You should always have revenue targets and constantly monitor how much you need your business to make, versus how much is does make each race.
The first is your break-even point.
Your break-even point is an important revenue target that you determine by taking your price per registration (price), and dividing it by all of your costs for producing, marketing, and selling your race (expenses).
Let’s try an example of how you calculate your break-even point:
Add up all your expenses as you outlined above.
We’ll say our expenses for our upcoming race is $2,000.
Next, we take the lowest price we expect our racers to for registration.
Why the lowest?
In a perfect world, our race sells out 30-minutes after our pre-registration opens.
Yes, way! I’ve seen it happen more than once (i.e. Case in point, the Battle of Burke Farm, with a 500 entry registration cap, sold out in 29-minutes in 2016).
For this example, we’ll use $20.00/per racer.
Now we divide our expenses ($2,000) by our lowest price ($20.00) using the formula:
(E/P) = B
E = Expenses (Total)
P = Price (Lowest)
B = Break-Even Point
That works out to be:
B = 100 Registrations
————— = 100 Registered Racers
The final result is the minimum number of registered racers you will need to pay for only your expenses.
In our example above, that turns out to be 100 registered racers, at $20.00 each.
That is Sales Goal #1 — Selling at least 100 registrations.
If you don’t sell at least 100 registrations, chances are good that you will not recoup any money you put into your race.
Worse, you could have to pull money out of your own pocket to pay off vendors, park fees, and officials.
If getting 100 racers to your event seems like a challenge you cannot achieve, then you need to deal with in one of three (3) ways like before:
- Lower your expenses by cutting something or finding a cheaper alternative
- Increasing your lowest price
- Increase your marketing efforts and hit your Sales Goal of 100 registrations
Regardless of what you plan on doing with your Break-Even Point result, the calculation should provide you with something you can use to make an intelligent decision.
Next is your Profit Goal.
A good way to factor in your profit goal is to think about how much additional money do you need to build the exact same race again — if all your prices and expenses were the same.
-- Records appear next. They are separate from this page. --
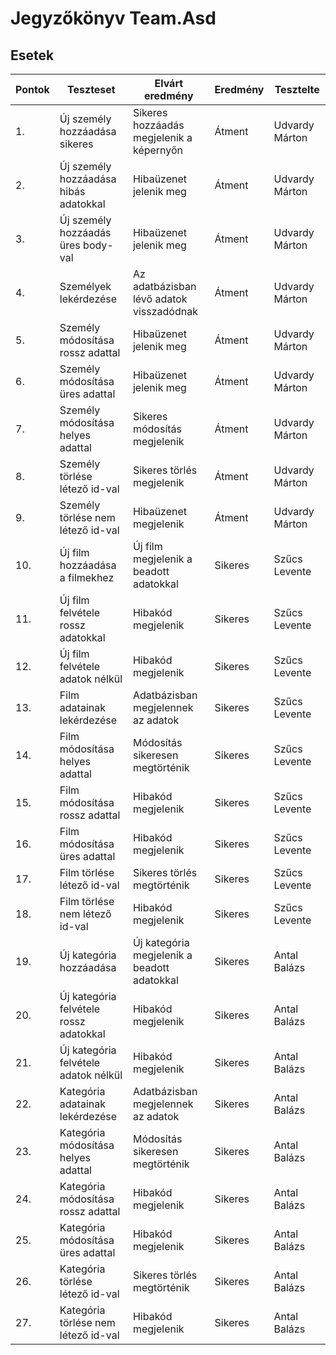 # Jegyzőkönyv Team.Asd

## Esetek

| Pontok | Teszteset                             | Elvárt eredmény                       | Eredmény     | Tesztelte
| -------|---------------------------------------|------------------------------------------|--------------|--------------
| 1.     | Új személy hozzáadása sikeres         | Sikeres hozzáadás megjelenik a képernyőn | Átment       | Udvardy Márton   
| 2.     | Új személy hozzáadása hibás adatokkal | Hibaüzenet jelenik meg                   | Átment       | Udvardy Márton   
| 3.     | Új személy hozzáadás üres body-val    | Hibaüzenet jelenik meg                   | Átment       | Udvardy Márton
| 4.     | Személyek lekérdezése                 | Az adatbázisban lévő adatok visszadódnak | Átment       | Udvardy Márton
| 5.     | Személy módosítása rossz adattal      | Hibaüzenet jelenik meg                   | Átment       | Udvardy Márton
| 6.     | Személy módosítása üres adattal       | Hibaüzenet jelenik meg                   | Átment       | Udvardy Márton
| 7.     | Személy módosítása helyes adattal     | Sikeres módosítás megjelenik             | Átment       | Udvardy Márton
| 8.     | Személy törlése létező id-val         | Sikeres törlés megjelenik                | Átment       | Udvardy Márton
| 9.     | Személy törlése nem létező id-val     | Hibaüzenet megjelenik                    | Átment       | Udvardy Márton
| 10.    | Új film hozzáadása a filmekhez        | Új film megjelenik a beadott adatokkal   | Sikeres      | Szűcs Levente
| 11.    | Új film felvétele rossz adatokkal     | Hibakód megjelenik                       | Sikeres      | Szűcs Levente
| 12.    | Új film felvétele adatok nélkül       | Hibakód megjelenik                       | Sikeres      | Szűcs Levente
| 13.    | Film adatainak lekérdezése            | Adatbázisban megjelennek az adatok       | Sikeres      | Szűcs Levente
| 14.    | Film módosítása helyes adattal        | Módosítás sikeresen megtörténik          | Sikeres      | Szűcs Levente
| 15.    | Film módosítása rossz adattal         | Hibakód megjelenik                       | Sikeres      | Szűcs Levente
| 16.    | Film módosítása üres adattal          | Hibakód megjelenik                       | Sikeres      | Szűcs Levente
| 17.    | Film törlése létező id-val            | Sikeres törlés megtörténik               | Sikeres      | Szűcs Levente
| 18.    | Film törlése nem létező id-val        | Hibakód megjelenik                       | Sikeres      | Szűcs Levente
| 19.    | Új kategória hozzáadása        | Új kategória megjelenik a beadott adatokkal   | Sikeres      | Antal Balázs
| 20.    | Új kategória felvétele rossz adatokkal     | Hibakód megjelenik                       | Sikeres      | Antal Balázs
| 21.    | Új kategória felvétele adatok nélkül       | Hibakód megjelenik                       | Sikeres      | Antal Balázs
| 22.    | Kategória adatainak lekérdezése            | Adatbázisban megjelennek az adatok       | Sikeres      | Antal Balázs
| 23.    | Kategória módosítása helyes adattal        | Módosítás sikeresen megtörténik          | Sikeres      | Antal Balázs
| 24.    | Kategória módosítása rossz adattal         | Hibakód megjelenik                       | Sikeres      | Antal Balázs
| 25.    | Kategória módosítása üres adattal          | Hibakód megjelenik                       | Sikeres      | Antal Balázs
| 26.    | Kategória törlése létező id-val            | Sikeres törlés megtörténik               | Sikeres      | Antal Balázs
| 27.    | Kategória törlése nem létező id-val        | Hibakód megjelenik                       | Sikeres      | Antal Balázs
Take that number, and add it to your total expenses for this race.
Subtract your break-even goal.
That is your Race’s Profit Goal, and Sales Goal #2
Now think about doing ten (10) of these races in a year (for example, you can change this number depending on how many you actually want your business to promote in a year).
Multiply your Profit Goal by a total number of races you are going to do in one year, which in this example is ten (10).
This is the Annual Profit Goal of your business.
Profit Margins can be computed either race to race, or for the entire year.
If you can produce and promote a certain number of races a year, your overall all profit earned, minus your overall expenses, will provide you with a Profit Margin for the year.
Why is a Profit Margin important?
For two reasons.
First, it gives you a target to aim for in the following year. It acts as a barometer to how good or poor you are doing compared to the year before.
The measurement can help you see problems before they appear, and give you some early warning regarding revenue (earnings).
If your profit margin is slipping, you could add another race to your calendar. However, if it is growing, you might be able to buy something for your company that you couldn’t before.
Maybe a trailer, or a new timing system, or just go on vacation with your family.
It’s your money. So long as your account for it (and pay your taxes on it), you can do just about anything you want with it.
The second thing it does is give you insight into growth.
Are your races getting bigger and bigger? Maybe you need to expand your reach or increase your prices.
Are your margins flat? Maybe you need to try new venues or decrease your prices.
Whatever the result, the point is to have a metric that you can use to make intelligent business decisions.
If you do not measure anything, how can you know if you succeeded?
That is why you create targets.
You owe it to yourself, and to your racing business, to always be relentlessly measuring everything you do.